• _Aim of the task_
Search the listing below for the string "that", then copy every line it appears in.

• _Dataset records_
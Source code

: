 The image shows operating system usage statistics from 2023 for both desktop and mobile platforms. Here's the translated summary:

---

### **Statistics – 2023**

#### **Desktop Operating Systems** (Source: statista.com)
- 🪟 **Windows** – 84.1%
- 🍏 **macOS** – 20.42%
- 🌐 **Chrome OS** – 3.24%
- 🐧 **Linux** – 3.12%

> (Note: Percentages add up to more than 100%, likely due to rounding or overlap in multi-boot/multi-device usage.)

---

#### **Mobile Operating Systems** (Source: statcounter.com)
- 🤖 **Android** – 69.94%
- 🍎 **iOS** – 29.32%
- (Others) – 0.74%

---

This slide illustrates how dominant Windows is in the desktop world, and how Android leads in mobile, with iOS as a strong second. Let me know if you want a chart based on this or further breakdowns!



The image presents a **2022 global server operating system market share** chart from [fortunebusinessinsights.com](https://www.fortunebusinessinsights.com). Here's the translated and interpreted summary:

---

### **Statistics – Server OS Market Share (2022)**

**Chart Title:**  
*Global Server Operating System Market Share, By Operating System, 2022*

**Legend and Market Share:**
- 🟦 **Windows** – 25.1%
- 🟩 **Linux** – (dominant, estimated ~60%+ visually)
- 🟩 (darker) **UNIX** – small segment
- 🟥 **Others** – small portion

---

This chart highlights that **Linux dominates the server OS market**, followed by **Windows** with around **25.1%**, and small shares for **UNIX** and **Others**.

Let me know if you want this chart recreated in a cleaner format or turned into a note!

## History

==

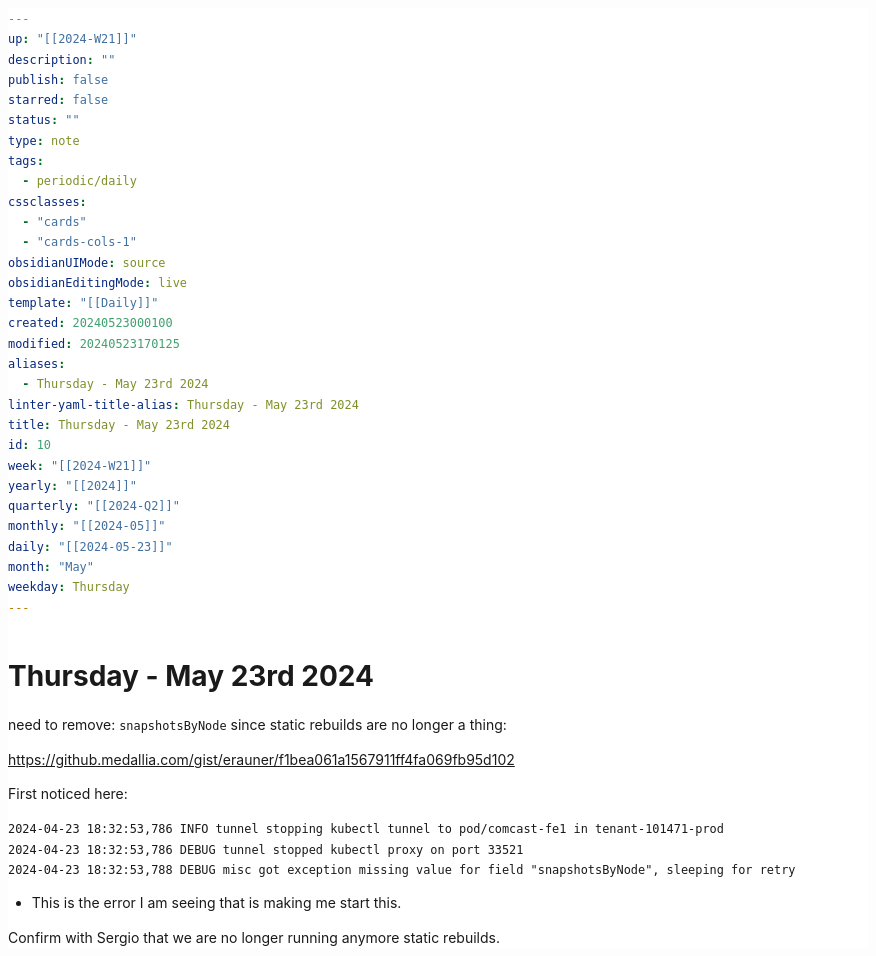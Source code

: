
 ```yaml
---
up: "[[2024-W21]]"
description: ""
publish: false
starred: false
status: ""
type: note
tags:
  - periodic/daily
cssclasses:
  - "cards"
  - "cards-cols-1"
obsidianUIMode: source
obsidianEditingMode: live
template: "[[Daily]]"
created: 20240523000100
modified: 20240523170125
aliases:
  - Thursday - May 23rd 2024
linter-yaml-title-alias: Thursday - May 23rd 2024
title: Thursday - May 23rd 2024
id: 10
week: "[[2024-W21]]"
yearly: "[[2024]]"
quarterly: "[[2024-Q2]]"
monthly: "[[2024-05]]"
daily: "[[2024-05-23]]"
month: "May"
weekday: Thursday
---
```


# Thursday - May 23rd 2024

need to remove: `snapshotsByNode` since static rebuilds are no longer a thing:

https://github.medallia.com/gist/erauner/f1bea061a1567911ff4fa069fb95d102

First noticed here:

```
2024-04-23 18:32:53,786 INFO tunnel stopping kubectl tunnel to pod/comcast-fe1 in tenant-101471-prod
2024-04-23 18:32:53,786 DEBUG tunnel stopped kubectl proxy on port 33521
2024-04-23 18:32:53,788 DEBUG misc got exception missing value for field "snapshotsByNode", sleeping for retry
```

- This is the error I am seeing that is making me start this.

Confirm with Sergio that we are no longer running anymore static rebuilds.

• _Answer below_
This chart highlights that **Linux dominates the server OS market**, followed by **Windows** with around **25.1%**, and small shares for **UNIX** and **Others**.
- This is the error I am seeing that is making me start this.
Confirm with Sergio that we are no longer running anymore static rebuilds.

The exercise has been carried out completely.